We had a great time with our friends. Did some kayaking, fishing, camping . . . and while we were sad to see them go . . . I felt . . . behind.
I schedule some things in the summer so our schedule (with the goal of being done before convention in May) is set before we begin. I do fill in things like which math pages we do on a daily basis, but the weeks and some subjects are set in advance. While I love the bump feature on Scholaric, too much bumping means school in the summer. No Bueno.
So, I was slightly stressed. I didn't want to bump it all, but while E can handle some doubling up, her daily school work is already hefty. C on the other hand . . . well, doubling anything is just not happening.

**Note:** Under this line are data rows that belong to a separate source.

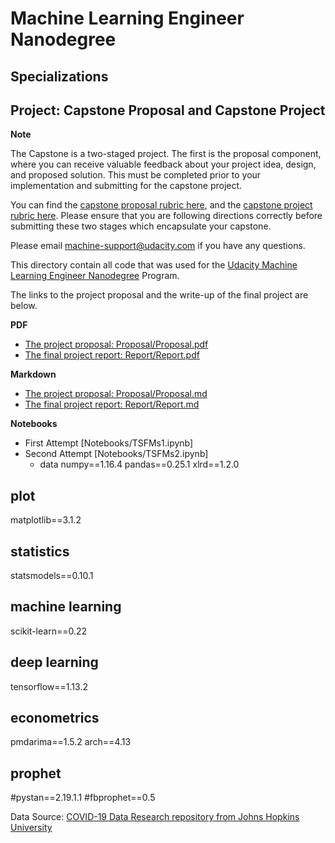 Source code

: # Machine Learning Engineer Nanodegree
## Specializations
## Project: Capstone Proposal and Capstone Project

**Note**

The Capstone is a two-staged project. The first is the proposal component, where you can receive valuable feedback about your project idea, design, and proposed solution. This must be completed prior to your implementation and submitting for the capstone project. 

You can find the [capstone proposal rubric here](https://review.udacity.com/#!/rubrics/410/view), and the [capstone project rubric here](https://review.udacity.com/#!/rubrics/108/view). Please ensure that you are following directions correctly before submitting these two stages which encapsulate your capstone.

Please email [machine-support@udacity.com](mailto:machine-support@udacity.com) if you have any questions.

This directory contain all code that was used for the [Udacity Machine Learning Engineer Nanodegree](https://www.udacity.com/course/machine-learning-engineer-nanodegree--nd009t) Program. 

The links to the project proposal and the write-up of the final 
project are below.

**PDF**
- [The project proposal: Proposal/Proposal.pdf](Proposal/Proposal.pdf) 
- [The final project report: Report/Report.pdf](Report/Report.pdf)

**Markdown**
- [The project proposal: Proposal/Proposal.md](Proposal/Proposal.md) 
- [The final project report: Report/Report.md](Report/Report.md)

**Notebooks**
- First Attempt [Notebooks/TSFMs1.ipynb]
- Second Attempt [Notebooks/TSFMs2.ipynb]
	- data
	numpy==1.16.4
pandas==0.25.1
xlrd==1.2.0
## plot
matplotlib==3.1.2
## statistics
statsmodels==0.10.1
## machine learning
scikit-learn==0.22
## deep learning
tensorflow==1.13.2
## econometrics
pmdarima==1.5.2
arch==4.13
## prophet
#pystan==2.19.1.1
#fbprophet==0.5

Data Source: 
[COVID-19 Data Research repository from Johns Hopkins University](https://github.com/CSSEGISandData/COVID-19/tree/master/csse_covid_19_data/csse_covid_19_time_series)

<!--stackedit_data:
eyJoaXN0b3J5IjpbOTkxNDIyMzg3XX0=
--> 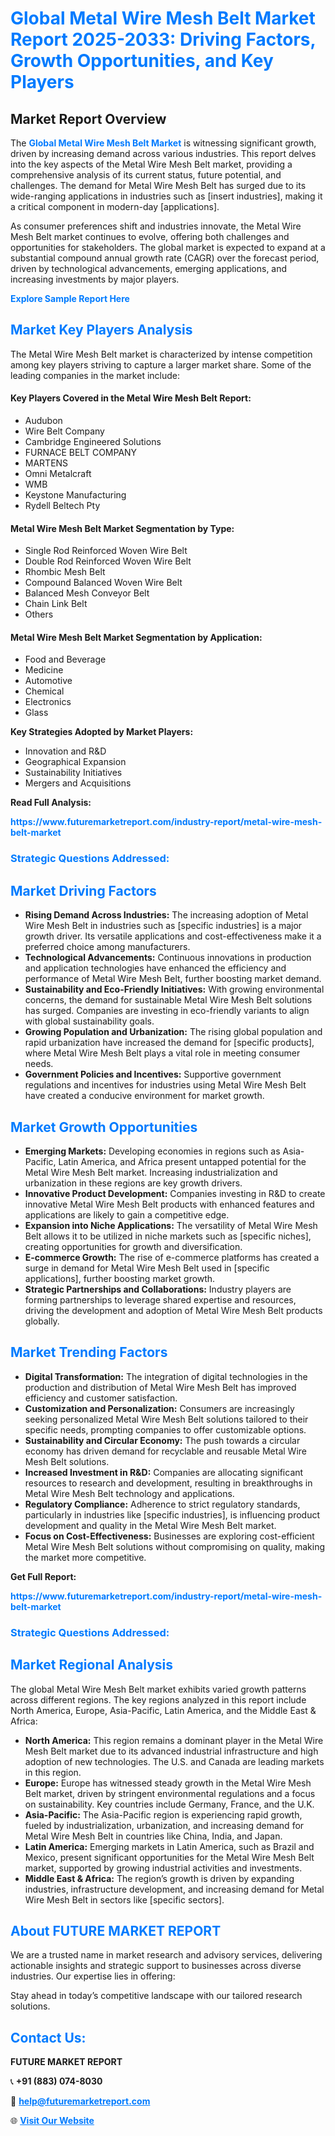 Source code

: <h1 style="color: #007BFF;">Global Metal Wire Mesh Belt Market Report 2025-2033: Driving Factors, Growth Opportunities, and Key Players</h1>

<section id="overview">
<h2>Market Report Overview</h2>
<p>The <a href="https://www.futuremarketreport.com/industry-report/metal-wire-mesh-belt-market" style="color: #007BFF; text-decoration: none;"><strong>Global Metal Wire Mesh Belt Market</strong></a> is witnessing significant growth, driven by increasing demand across various industries. This report delves into the key aspects of the Metal Wire Mesh Belt market, providing a comprehensive analysis of its current status, future potential, and challenges. The demand for Metal Wire Mesh Belt has surged due to its wide-ranging applications in industries such as [insert industries], making it a critical component in modern-day [applications].</p>
<p>As consumer preferences shift and industries innovate, the Metal Wire Mesh Belt market continues to evolve, offering both challenges and opportunities for stakeholders. The global market is expected to expand at a substantial compound annual growth rate (CAGR) over the forecast period, driven by technological advancements, emerging applications, and increasing investments by major players.</p>
</section>

<section id="overview">
<p><a href="https://www.futuremarketreport.com/request-sample/reportId=87048" style="color: #007BFF; text-decoration: none;"><strong>Explore Sample Report Here</strong></a></p>
</section>

<section id="key-players">
<h2 style="color: #007BFF;">Market Key Players Analysis</h2>
<p>The Metal Wire Mesh Belt market is characterized by intense competition among key players striving to capture a larger market share. Some of the leading companies in the market include:</p>
<h4>Key Players Covered in the Metal Wire Mesh Belt Report:</h4>
<ul><li>Audubon</li><li>Wire Belt Company</li><li>Cambridge Engineered Solutions</li><li>FURNACE BELT COMPANY</li><li>MARTENS</li><li>Omni Metalcraft</li><li>WMB</li><li>Keystone Manufacturing</li><li>Rydell Beltech Pty</li></ul>
<h4>Metal Wire Mesh Belt Market Segmentation by Type:</h4>
<ul><li>Single Rod Reinforced Woven Wire Belt</li><li>Double Rod Reinforced Woven Wire Belt</li><li>Rhombic Mesh Belt</li><li>Compound Balanced Woven Wire Belt</li><li>Balanced Mesh Conveyor Belt</li><li>Chain Link Belt</li><li>Others</li></ul>

<h4>Metal Wire Mesh Belt Market Segmentation by Application:</h4>
<ul><li>Food and Beverage</li><li>Medicine</li><li>Automotive</li><li>Chemical</li><li>Electronics</li><li>Glass</li></ul>
<p><strong>Key Strategies Adopted by Market Players:</strong></p>
<ul>
<li>Innovation and R&D</li>
<li>Geographical Expansion</li>
<li>Sustainability Initiatives</li>
<li>Mergers and Acquisitions</li>
</ul>
</section>

<section>
<p><strong>Read Full Analysis: </strong></p><a href="https://www.futuremarketreport.com/industry-report/metal-wire-mesh-belt-market" style="color: #007BFF; text-decoration: none;"><strong>https://www.futuremarketreport.com/industry-report/metal-wire-mesh-belt-market</strong></a>
<h3 style="color: #007BFF;">Strategic Questions Addressed:</h3>
</section>

<section id="driving-factors">
<h2 style="color: #007BFF;">Market Driving Factors</h2>
<ul>
<li><strong>Rising Demand Across Industries:</strong> The increasing adoption of Metal Wire Mesh Belt in industries such as [specific industries] is a major growth driver. Its versatile applications and cost-effectiveness make it a preferred choice among manufacturers.</li>
<li><strong>Technological Advancements:</strong> Continuous innovations in production and application technologies have enhanced the efficiency and performance of Metal Wire Mesh Belt, further boosting market demand.</li>
<li><strong>Sustainability and Eco-Friendly Initiatives:</strong> With growing environmental concerns, the demand for sustainable Metal Wire Mesh Belt solutions has surged. Companies are investing in eco-friendly variants to align with global sustainability goals.</li>
<li><strong>Growing Population and Urbanization:</strong> The rising global population and rapid urbanization have increased the demand for [specific products], where Metal Wire Mesh Belt plays a vital role in meeting consumer needs.</li>
<li><strong>Government Policies and Incentives:</strong> Supportive government regulations and incentives for industries using Metal Wire Mesh Belt have created a conducive environment for market growth.</li>
</ul>
</section>

<section id="growth-opportunities">
<h2 style="color: #007BFF;">Market Growth Opportunities</h2>
<ul>
<li><strong>Emerging Markets:</strong> Developing economies in regions such as Asia-Pacific, Latin America, and Africa present untapped potential for the Metal Wire Mesh Belt market. Increasing industrialization and urbanization in these regions are key growth drivers.</li>
<li><strong>Innovative Product Development:</strong> Companies investing in R&D to create innovative Metal Wire Mesh Belt products with enhanced features and applications are likely to gain a competitive edge.</li>
<li><strong>Expansion into Niche Applications:</strong> The versatility of Metal Wire Mesh Belt allows it to be utilized in niche markets such as [specific niches], creating opportunities for growth and diversification.</li>
<li><strong>E-commerce Growth:</strong> The rise of e-commerce platforms has created a surge in demand for Metal Wire Mesh Belt used in [specific applications], further boosting market growth.</li>
<li><strong>Strategic Partnerships and Collaborations:</strong> Industry players are forming partnerships to leverage shared expertise and resources, driving the development and adoption of Metal Wire Mesh Belt products globally.</li>
</ul>
</section>

<section id="trending-factors">
<h2 style="color: #007BFF;">Market Trending Factors</h2>
<ul>
<li><strong>Digital Transformation:</strong> The integration of digital technologies in the production and distribution of Metal Wire Mesh Belt has improved efficiency and customer satisfaction.</li>
<li><strong>Customization and Personalization:</strong> Consumers are increasingly seeking personalized Metal Wire Mesh Belt solutions tailored to their specific needs, prompting companies to offer customizable options.</li>
<li><strong>Sustainability and Circular Economy:</strong> The push towards a circular economy has driven demand for recyclable and reusable Metal Wire Mesh Belt solutions.</li>
<li><strong>Increased Investment in R&D:</strong> Companies are allocating significant resources to research and development, resulting in breakthroughs in Metal Wire Mesh Belt technology and applications.</li>
<li><strong>Regulatory Compliance:</strong> Adherence to strict regulatory standards, particularly in industries like [specific industries], is influencing product development and quality in the Metal Wire Mesh Belt market.</li>
<li><strong>Focus on Cost-Effectiveness:</strong> Businesses are exploring cost-efficient Metal Wire Mesh Belt solutions without compromising on quality, making the market more competitive.</li>
</ul>
</section>

<section>
<p><strong>Get Full Report: </strong></p><a href="https://www.futuremarketreport.com/industry-report/metal-wire-mesh-belt-market" style="color: #007BFF; text-decoration: none;"><strong>https://www.futuremarketreport.com/industry-report/metal-wire-mesh-belt-market</strong></a>
<h3 style="color: #007BFF;">Strategic Questions Addressed:</h3>
</section>


<section id="regional-analysis">
<h2 style="color: #007BFF;">Market Regional Analysis</h2>
<p>The global Metal Wire Mesh Belt market exhibits varied growth patterns across different regions. The key regions analyzed in this report include North America, Europe, Asia-Pacific, Latin America, and the Middle East & Africa:</p>
<ul>
<li><strong>North America:</strong> This region remains a dominant player in the Metal Wire Mesh Belt market due to its advanced industrial infrastructure and high adoption of new technologies. The U.S. and Canada are leading markets in this region.</li>
<li><strong>Europe:</strong> Europe has witnessed steady growth in the Metal Wire Mesh Belt market, driven by stringent environmental regulations and a focus on sustainability. Key countries include Germany, France, and the U.K.</li>
<li><strong>Asia-Pacific:</strong> The Asia-Pacific region is experiencing rapid growth, fueled by industrialization, urbanization, and increasing demand for Metal Wire Mesh Belt in countries like China, India, and Japan.</li>
<li><strong>Latin America:</strong> Emerging markets in Latin America, such as Brazil and Mexico, present significant opportunities for the Metal Wire Mesh Belt market, supported by growing industrial activities and investments.</li>
<li><strong>Middle East & Africa:</strong> The region’s growth is driven by expanding industries, infrastructure development, and increasing demand for Metal Wire Mesh Belt in sectors like [specific sectors].</li>
</ul>
</section>

<footer>
<h2 style="color: #007BFF;">About FUTURE MARKET REPORT</h2>
<p>We are a trusted name in market research and advisory services, delivering actionable insights and strategic support to businesses across diverse industries. Our expertise lies in offering:</p>

<p>Stay ahead in today’s competitive landscape with our tailored research solutions.</p>

<h2 style="color: #007BFF;">Contact Us:</h2>
<p><strong>FUTURE MARKET REPORT</strong></p>
<p>📞 <strong>+91 (883) 074-8030</strong></p>
<p>📧 <strong><a href="mailto:help@futuremarketreport.com" style="color: #007BFF;">help@futuremarketreport.com</a></strong></p>
<p>🌐 <strong><a href="https://www.futuremarketreport.com/" style="color: #007BFF;">Visit Our Website</a></strong></p>
</footer>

So, making myself feel better I am not bumping everything, and slowly doing what we can to "catch up" without passing my stress onto the kids.
Breathe and carry on. Well, then as our friends leave on Thursday, and I am reminded that we had a zoo field trip planned for that Friday. Sheesh. I can't catch a break. I was sooooo tempted to cancel the field trip. I mean, we were BEHIND!!!!
And then I can hear my kids little voices are we behind? and I am reminded of how hard I worked to convince them that as long as we were diligent, we couldn't be behind. We set the pace -- it's the beauty of homeschooling.
So, we went to the zoo. And I am so very glad we did. We all had a great time, and really needed that time to reconnect as a family after a crazy busy week. The kids learned so much as well, and I was reminded about lifeschooling! How sad it would have been for me to have stayed home to learn grammar and writing and read about science from an encyclopedia when they were able to learn the difference between apes and monkeys, learn about all kinds of animals, their habitats and behaviors, and be reminded of topics like carnivores, omnivores, and herbivores.
We left the zoo and instead of rushing home to get some "school work" completed, I decided to take the kids out to lunch just us and debrief from our zoo trip. The kids told me all about what they had seen, learned, and experienced. We were able to categorize the animals we saw, discuss, and share with one another. It was a great time, and I was reminded how important real life learning is. How tragic it would have been for me to give up this opportunity by prioritizing "school work" about learning.
Remember it doesn't usually look the way we think it should.